Amidst growing anxiety over spreading disease, the world’s financial stability is now under threat. I quote today’s Radio 4 reporter:
“If the world’s financial markets consist of greed and fear, then fear is winning.”
This is indeed an accurate and penetrating assessment of the two main drivers of the global economy, and how much suffering and stress is generated by these two factors in human affairs. But what does God think of the greed and of the fears that motivate a man? And what is He going to do about it? The Bible says a whole lot about money – more than 2000 verses – and of 39 parables that Jesus told, 11 deal with money.
When two brothers brought to Jesus an argument about their inheritance, Jesus replied:
“Watch out! Be on your guard against all kinds of greed; life does not consist in an abundance of possessions.” (Luke 12:15)
The word here for ‘greed’ or ‘covetousness’ is the Greek pleonexia, which means literally ‘to have more’.
Some years ago, one of the wealthiest men in the world was being interviewed and was asked, ‘how much money is enough?’. His reply was, ‘just a little bit more…’. The poor man had become a slave to what he thought he owned, though in reality it had taken ownership of him.
Jesus concluded this particular teaching with the words: ‘For where your treasure is, there your heart will be also.’ (v34). The warning is to all of us, whatever our fiscal situation, to watch out, to continually be attentive, and to set up a guard against all kinds of avarice and dependence on what we think we have.
King Solomon was both rich and wise. In his latter days he penned:
‘Whoever loves money never has enough; whoever loves wealth is never satisfied with their income. This too is meaningless.’ (Eccles 5:10). And he also observed: ‘Cast but a glance at riches, and they are gone, for they will surely sprout wings and fly off to the sky like an eagle.’ (Prov 23:5). How true!

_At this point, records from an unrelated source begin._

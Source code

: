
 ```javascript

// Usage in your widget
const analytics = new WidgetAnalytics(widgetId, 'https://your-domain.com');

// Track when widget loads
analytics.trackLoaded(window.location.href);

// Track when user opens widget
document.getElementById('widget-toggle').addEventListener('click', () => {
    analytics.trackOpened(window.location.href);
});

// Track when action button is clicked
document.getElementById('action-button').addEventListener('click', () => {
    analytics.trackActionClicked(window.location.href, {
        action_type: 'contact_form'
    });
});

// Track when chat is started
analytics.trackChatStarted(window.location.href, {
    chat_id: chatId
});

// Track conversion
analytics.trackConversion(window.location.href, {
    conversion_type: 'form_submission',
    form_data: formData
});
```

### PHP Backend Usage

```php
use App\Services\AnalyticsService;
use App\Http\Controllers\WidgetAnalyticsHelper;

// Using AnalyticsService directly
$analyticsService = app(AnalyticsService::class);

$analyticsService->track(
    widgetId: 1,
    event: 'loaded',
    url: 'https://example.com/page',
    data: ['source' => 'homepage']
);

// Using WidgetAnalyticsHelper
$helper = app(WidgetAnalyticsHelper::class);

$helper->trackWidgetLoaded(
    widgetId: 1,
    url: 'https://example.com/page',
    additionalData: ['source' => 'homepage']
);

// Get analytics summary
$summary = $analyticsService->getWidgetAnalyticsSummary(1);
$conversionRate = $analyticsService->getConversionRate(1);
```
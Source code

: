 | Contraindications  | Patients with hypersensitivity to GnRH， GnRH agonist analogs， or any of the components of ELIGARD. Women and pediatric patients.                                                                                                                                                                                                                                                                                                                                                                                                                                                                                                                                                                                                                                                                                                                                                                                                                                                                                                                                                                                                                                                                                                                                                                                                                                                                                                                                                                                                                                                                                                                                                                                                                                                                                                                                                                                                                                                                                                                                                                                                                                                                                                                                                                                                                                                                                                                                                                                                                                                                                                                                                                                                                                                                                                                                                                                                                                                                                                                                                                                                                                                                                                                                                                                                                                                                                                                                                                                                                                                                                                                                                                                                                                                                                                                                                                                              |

With the unrestrained greed of getting it comes the fear of losing it. Another of Solomon’s proverbs says: ‘The ransom of a man’s life is his wealth, but a poor man hears no threat.’ (Prov 13:8). Growing wealth is often accompanied by growing walls of protection around the owner, and a corresponding growing concern to keep hold of it.
Jesus had much to say about the stuff of daily life that distracts us from serving Him. In Matthew 6:25 he says: ‘Therefore I tell you, do not be anxious about your life, what you will eat or what you will drink, nor about your body, what you will put on. Is not life more than food, and the body more than clothing?’ That’s a command – don’t get distracted, fearful and worried, but ‘Seek first the Kingdom of God, and his righteousness, and all these things will be added to you.’ (v33).
This is a call to completely trust the Lord to whom we have given over our very lives.
A final word from Hebrews:
Don’t love money; be satisfied with what you have. For God has said,
“I will never fail you.
I will never abandon you.”
So we can say with confidence,
“The Lord is my helper,
so I will have no fear.
What can mere people do to me?” (Heb13:5-6)
Money is not a god but a gift from our generous Father who provides for his children who choose to trust in Him.